Educate your doctors on documentation. The facet joint injection can be done for either reason, regardless of place of service. We're having the same issues with ours. The only other option is to obtain the operative report or call the performing physician's office for better info.
 
Thanks for the info. We have Ingenix cross coder and they do not have facets listed.

But I am still confused because Florida Medicare has a new LCD (L30570) MAC for certain interventional pain managements services. This specifically lists facet codes (64490-64495) and 01991 and 01992 for MAC.

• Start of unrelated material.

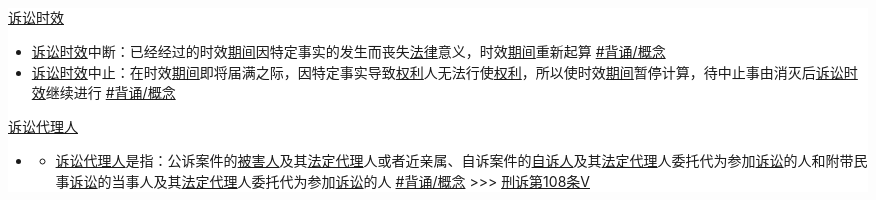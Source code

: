 </ul></span></li></ul></td></tr><tr><td><span><a data-href="诉讼时效" href="诉讼时效" class="internal-link" target="_blank" rel="noopener nofollow">诉讼时效</a></span></td><td><ul class="dataview dataview-ul dataview-result-list-ul"><li class="dataview-result-list-li"><span><span class="glossary-entry virtual-link virtual-link-span virtual-link-default"><a href="学习笔记studyup/知识点cheese/诉讼时效.md" target="_blank" rel="noopener noreferrer" from="0" to="4" origin-text="诉讼时效" class="internal-link virtual-link-a">诉讼时效</a></span>中断：已经经过的时效<span class="glossary-entry virtual-link virtual-link-span virtual-link-default"><a href="学习笔记studyup/知识点cheese/期间.md" target="_blank" rel="noopener noreferrer" from="14" to="16" origin-text="期间" class="internal-link virtual-link-a">期间</a></span>因特定事实的发生而丧失<span class="glossary-entry virtual-link virtual-link-span virtual-link-default"><a href="学习笔记studyup/知识点cheese/法律.md" target="_blank" rel="noopener noreferrer" from="27" to="29" origin-text="法律" class="internal-link virtual-link-a">法律</a></span>意义，时效<span class="glossary-entry virtual-link virtual-link-span virtual-link-default"><a href="学习笔记studyup/知识点cheese/期间.md" target="_blank" rel="noopener noreferrer" from="34" to="36" origin-text="期间" class="internal-link virtual-link-a">期间</a></span>重新起算 <a href="#背诵/概念" class="tag" target="_blank" rel="noopener nofollow">#背诵/概念</a> </span></li><li class="dataview-result-list-li"><span><span class="glossary-entry virtual-link virtual-link-span virtual-link-default"><a href="学习笔记studyup/知识点cheese/诉讼时效.md" target="_blank" rel="noopener noreferrer" from="0" to="4" origin-text="诉讼时效" class="internal-link virtual-link-a">诉讼时效</a></span>中止：在时效<span class="glossary-entry virtual-link virtual-link-span virtual-link-default"><a href="学习笔记studyup/知识点cheese/期间.md" target="_blank" rel="noopener noreferrer" from="10" to="12" origin-text="期间" class="internal-link virtual-link-a">期间</a></span>即将届满之际，因特定事实导致<span class="glossary-entry virtual-link virtual-link-span virtual-link-default"><a href="学习笔记studyup/知识点cheese/民事权利.md" target="_blank" rel="noopener noreferrer" from="26" to="28" origin-text="权利" class="internal-link virtual-link-a">权利</a></span>人无法行使<span class="glossary-entry virtual-link virtual-link-span virtual-link-default"><a href="学习笔记studyup/知识点cheese/民事权利.md" target="_blank" rel="noopener noreferrer" from="33" to="35" origin-text="权利" class="internal-link virtual-link-a">权利</a></span>，所以使时效<span class="glossary-entry virtual-link virtual-link-span virtual-link-default"><a href="学习笔记studyup/知识点cheese/期间.md" target="_blank" rel="noopener noreferrer" from="41" to="43" origin-text="期间" class="internal-link virtual-link-a">期间</a></span>暂停计算，待中止事由消灭后<span class="glossary-entry virtual-link virtual-link-span virtual-link-default"><a href="学习笔记studyup/知识点cheese/诉讼时效.md" target="_blank" rel="noopener noreferrer" from="56" to="60" origin-text="诉讼时效" class="internal-link virtual-link-a">诉讼时效</a></span>继续进行 <a href="#背诵/概念" class="tag" target="_blank" rel="noopener nofollow">#背诵/概念</a> </span></li></ul></td></tr><tr><td><span><a data-href="诉讼代理人" href="诉讼代理人" class="internal-link" target="_blank" rel="noopener nofollow">诉讼代理人</a></span></td><td><ul class="dataview dataview-ul dataview-result-list-ul"><li class="dataview-result-list-li"><span><ul>
<li dir="auto"><span class="glossary-entry virtual-link virtual-link-span virtual-link-default"><a href="学习笔记studyup/知识点cheese/诉讼代理人.md" target="_blank" rel="noopener noreferrer" from="0" to="5" origin-text="诉讼代理人" class="internal-link virtual-link-a">诉讼代理人</a></span>是指：公诉案件的<span class="glossary-entry virtual-link virtual-link-span virtual-link-default"><a href="学习笔记studyup/知识点cheese/被害人.md" target="_blank" rel="noopener noreferrer" from="13" to="16" origin-text="被害人" class="internal-link virtual-link-a">被害人</a></span>及其<span class="glossary-entry virtual-link virtual-link-span virtual-link-default"><a href="学习笔记studyup/知识点cheese/法定代理.md" target="_blank" rel="noopener noreferrer" from="18" to="22" origin-text="法定代理" class="internal-link virtual-link-a">法定代理</a></span>人或者近亲属、自诉案件的<span class="glossary-entry virtual-link virtual-link-span virtual-link-default"><a href="学习笔记studyup/知识点cheese/自诉人.md" target="_blank" rel="noopener noreferrer" from="34" to="37" origin-text="自诉人" class="internal-link virtual-link-a">自诉人</a></span>及其<span class="glossary-entry virtual-link virtual-link-span virtual-link-default"><a href="学习笔记studyup/知识点cheese/法定代理.md" target="_blank" rel="noopener noreferrer" from="39" to="43" origin-text="法定代理" class="internal-link virtual-link-a">法定代理</a></span>人委托代为参加<span class="glossary-entry virtual-link virtual-link-span virtual-link-default"><a href="学习笔记studyup/知识点cheese/诉讼.md" target="_blank" rel="noopener noreferrer" from="50" to="52" origin-text="诉讼" class="internal-link virtual-link-a">诉讼</a></span>的人和附带民事<span class="glossary-entry virtual-link virtual-link-span virtual-link-default"><a href="学习笔记studyup/知识点cheese/诉讼.md" target="_blank" rel="noopener noreferrer" from="59" to="61" origin-text="诉讼" class="internal-link virtual-link-a">诉讼</a></span>的当事人及其<span class="glossary-entry virtual-link virtual-link-span virtual-link-default"><a href="学习笔记studyup/知识点cheese/法定代理.md" target="_blank" rel="noopener noreferrer" from="67" to="71" origin-text="法定代理" class="internal-link virtual-link-a">法定代理</a></span>人委托代为参加<span class="glossary-entry virtual-link virtual-link-span virtual-link-default"><a href="学习笔记studyup/知识点cheese/诉讼.md" target="_blank" rel="noopener noreferrer" from="78" to="80" origin-text="诉讼" class="internal-link virtual-link-a">诉讼</a></span>的人 <a href="#背诵/概念" class="tag" target="_blank" rel="noopener nofollow">#背诵/概念</a>  &gt;&gt;&gt; <a data-tooltip-position="top" aria-label="中华人民共和国刑事诉讼法 > ^t108" data-href="中华人民共和国刑事诉讼法#^t108" href="中华人民共和国刑事诉讼法#^t108" class="internal-link" target="_blank" rel="noopener nofollow">刑诉第108条Ⅴ</a></li>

Medicare will no longer cover MAC for these procedures unless the patient has certian co-morbidities that would require an anestheologist.

Charla
 
Charla,

I'm sorry, I'm really not familiar with the Florida carriers. The only info I can offer you is that in CPT 01991 and 01992 only state in their descriptions that they are for nerve blocks while 01935 & 01936 are for percutaneous image guided procedures on the spine and spinal cord.
 
facet blocks

Hi! new facet blocks cross to anesthesia codes 01935 & 01936 but, how do I determine if the block is "therapeutic" or "diagnostic"?? the doctors rarely document this and the most common dx's are: pain, DDD, stenosis, etc. do you think the POS has anything to do? for example one of our doctors has a pain clinic and problably his services are "therapeutic"? if you have any info. please help me,
Thanks!:D

In my 2011 crosswalk book there is not anesthesia code, states 64490 through 64495 anesthesia care not typically required. No anesthesia code listed
 
64490 Vs (01935 & 01936)

Hi! new facet blocks cross to anesthesia codes 01935 & 01936 but, how do I determine if the block is "therapeutic" or "diagnostic"?? the doctors rarely document this and the most common dx's are: pain, DDD, stenosis, etc. do you think the POS has anything to do? for example one of our doctors has a pain clinic and problably his services are "therapeutic"? if you have any info. please help me,
Thanks!:D

Does ASA cross walk support the ASA codes 01935 & 01936 against the CPT 64490?
 
actually the 01935 and 01936 are incorrect. 01991 and 01992 should be used with all epidurals, facets, etc. as these codes specifically state they are for "nerve blocks and injections" (which is what a facet injection is), and they should be used based on the position of the patient. 01935 and 01936 would only be appropriate for other percutaneous spinal procedures (i.e. discography or spinal RFA).
 
I had billed the same way as 01992 for facet injections but was then told that with the code descriptor change for 64490-64495 to include with image guidance, that the crosswalk they were referencing which I believe was the ASA, was now saying 01935/01936 for 64490-64495
 
the new descriptor does include image guidance, but rememeber when billing anesthesia you should always choose your code based on the PRIMARY procedure (i.e., the main reason they are there). in this case the primary procedure is the injection, not the fluoro, so you would choose your anesthesia code based on that. with a discography, the main purpose of the procedure is to take images and get a diagnostic impression (there may be an injection of contrast, but again that's not the primary procedure), so in that case 01935 would be appropriate. unfortunately there's an error in the ASA crosswalk, and it's causing people a lot of confusion.